The non-scalar fields in those checkpoint objects hold the serialized prepared
reference, query description, and destination descriptors needed for resume.

# Failure recovery and restart patterns

A few practical patterns make checkpointed workflows more reliable:

- Keep the checkpoint file, the reference backing files, and the destination
  backing files together inside a stable workflow directory.
- After an interruption, call `resume_knn_job()` with the same checkpoint path
  rather than starting from scratch.
- If a checkpoint already shows `status = "completed"`, calling
  `resume_knn_job()` again simply returns a completed job object.
- If the backing files for the reference or destinations are missing, resume
  cannot reattach the descriptors and the job cannot continue.

The key idea is that the checkpoint is only one part of the state. The backing
files for the referenced `big.matrix` objects matter just as much.

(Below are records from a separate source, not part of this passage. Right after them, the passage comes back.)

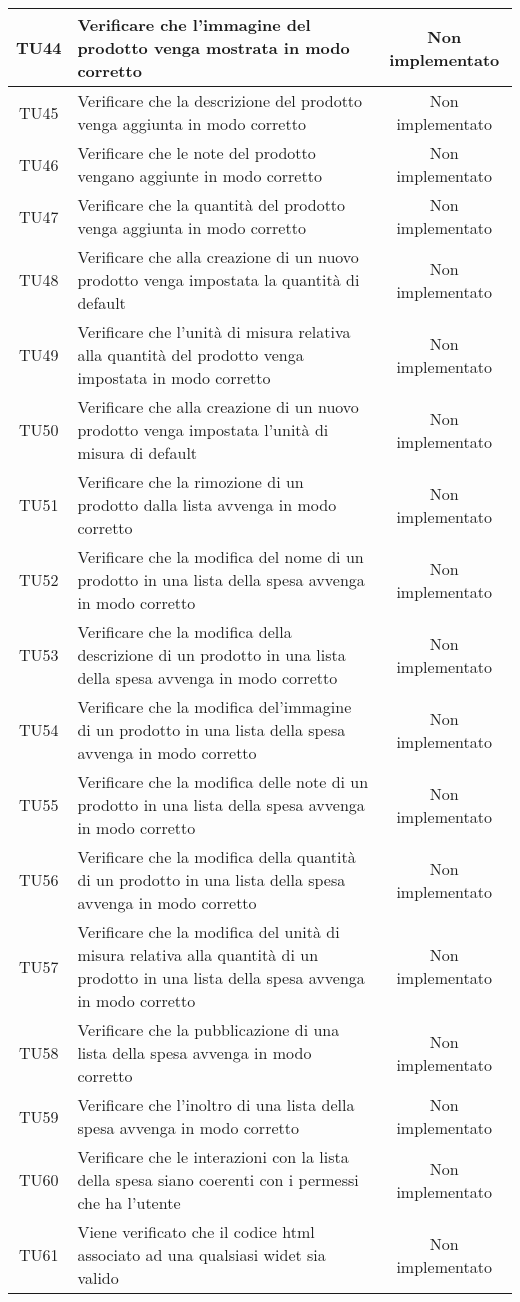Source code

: \begin{center}
\begin{longtable}{|c|>{\centering}m{10cm}|c|}
		TU44 & Verificare che l'immagine del prodotto venga mostrata in modo corretto & Non implementato \\ \hline
		TU45 & Verificare che la descrizione del prodotto venga aggiunta in modo corretto & Non implementato \\ \hline
		TU46 & Verificare che le note del prodotto vengano aggiunte in modo corretto & Non implementato \\ \hline
		TU47 & Verificare che la quantità del prodotto venga aggiunta in modo corretto & Non implementato \\ \hline
		TU48 & Verificare che alla creazione di un nuovo prodotto venga impostata la quantità di default & Non implementato \\ \hline
		TU49 & Verificare che l'unità di misura relativa alla quantità del prodotto venga impostata in modo corretto & Non implementato \\ \hline
		TU50 & Verificare che alla creazione di un nuovo prodotto venga impostata l'unità di misura di default & Non implementato \\ \hline
		TU51 & Verificare che la rimozione di un prodotto dalla lista avvenga in modo corretto & Non implementato \\ \hline
		TU52 & Verificare che la modifica del nome di un prodotto in una lista della spesa avvenga in modo corretto & Non implementato \\ \hline
		TU53 & Verificare che la modifica della descrizione di un prodotto in una lista della spesa avvenga in modo corretto & Non implementato \\ \hline
		TU54 & Verificare che la modifica del'immagine di un prodotto in una lista della spesa avvenga in modo corretto & Non implementato \\ \hline
		TU55 & Verificare che la modifica delle note di un prodotto in una lista della spesa avvenga in modo corretto & Non implementato \\ \hline
		TU56 & Verificare che la modifica della quantità di un prodotto in una lista della spesa avvenga in modo corretto & Non implementato \\ \hline
		TU57 & Verificare che la modifica del unità di misura relativa alla quantità di un prodotto in una lista della spesa avvenga in modo corretto & Non implementato \\ \hline
		TU58 & Verificare che la pubblicazione di una lista della spesa avvenga in modo corretto & Non implementato \\ \hline
		TU59 & Verificare che l'inoltro di una lista della spesa avvenga in modo corretto & Non implementato \\ \hline
		TU60 & Verificare che le interazioni con la lista della spesa siano coerenti con i permessi che ha l'utente & Non implementato \\ \hline
		TU61 & Viene verificato che il codice html associato ad una qualsiasi widet sia valido & Non implementato \\ \hline
	\end{longtable}
\end{center}
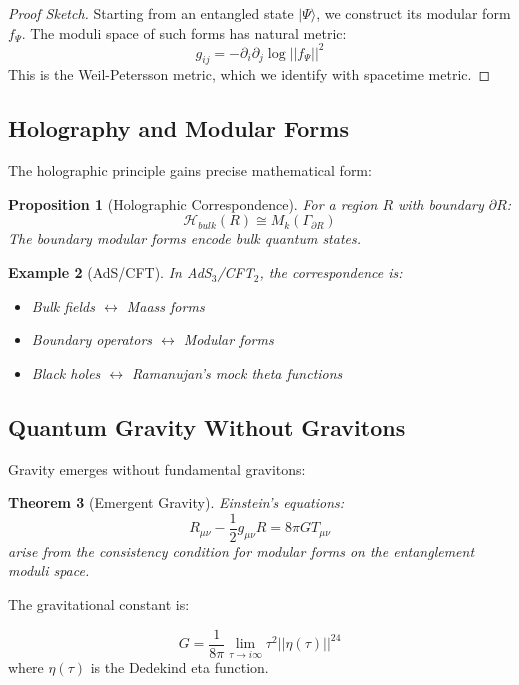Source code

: \documentclass[12pt,a4paper]{article}
\newtheorem{theorem}{Theorem}[section]
\newtheorem{proposition}[theorem]{Proposition}
\newtheorem{example}[theorem]{Example}
\begin{document}
\begin{proof}[Proof Sketch]
Starting from an entangled state $|\Psi\rangle$, we construct its modular form $f_\Psi$. The moduli space of such forms has natural metric:
\[
g_{ij} = -\partial_i \partial_j \log || f_\Psi ||^2
\]
This is the Weil-Petersson metric, which we identify with spacetime metric.
\end{proof}

\subsection{Holography and Modular Forms}

The holographic principle gains precise mathematical form:

\begin{proposition}[Holographic Correspondence]
For a region $R$ with boundary $\partial R$:
\[
\mathcal{H}_{bulk}(R) \cong M_k(\Gamma_{\partial R})
\]
The boundary modular forms encode bulk quantum states.
\end{proposition}

\begin{example}[AdS/CFT]
In AdS$_3$/CFT$_2$, the correspondence is:
\begin{itemize}
\item Bulk fields $\leftrightarrow$ Maass forms
\item Boundary operators $\leftrightarrow$ Modular forms
\item Black holes $\leftrightarrow$ Ramanujan's mock theta functions
\end{itemize}
\end{example}

\subsection{Quantum Gravity Without Gravitons}

Gravity emerges without fundamental gravitons:

\begin{theorem}[Emergent Gravity]
Einstein's equations:
\[
R_{\mu\nu} - \frac{1}{2}g_{\mu\nu}R = 8\pi G T_{\mu\nu}
\]
arise from the consistency condition for modular forms on the entanglement moduli space.
\end{theorem}

The gravitational constant is:

\begin{equation}
G = \frac{1}{8\pi} \lim_{\tau \to i\infty} \tau^2 ||\eta(\tau)||^{24}
\end{equation}
where $\eta(\tau)$ is the Dedekind eta function.
\end{document}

# Operational tips for long-running jobs

- Pair resumable jobs with `knn_plan_bigmatrix()` when you want a repeatable
  block-size and thread policy across runs.
- Prefer file-backed destinations for long jobs, especially when the outputs are
  large enough that you would not want to recompute them.
- Put checkpoint files in a predictable location so restart logic can find them
  easily.
- Use graph streaming when the directed edge list is the real output, and use
  radius streaming when you want flattened match vectors plus offsets.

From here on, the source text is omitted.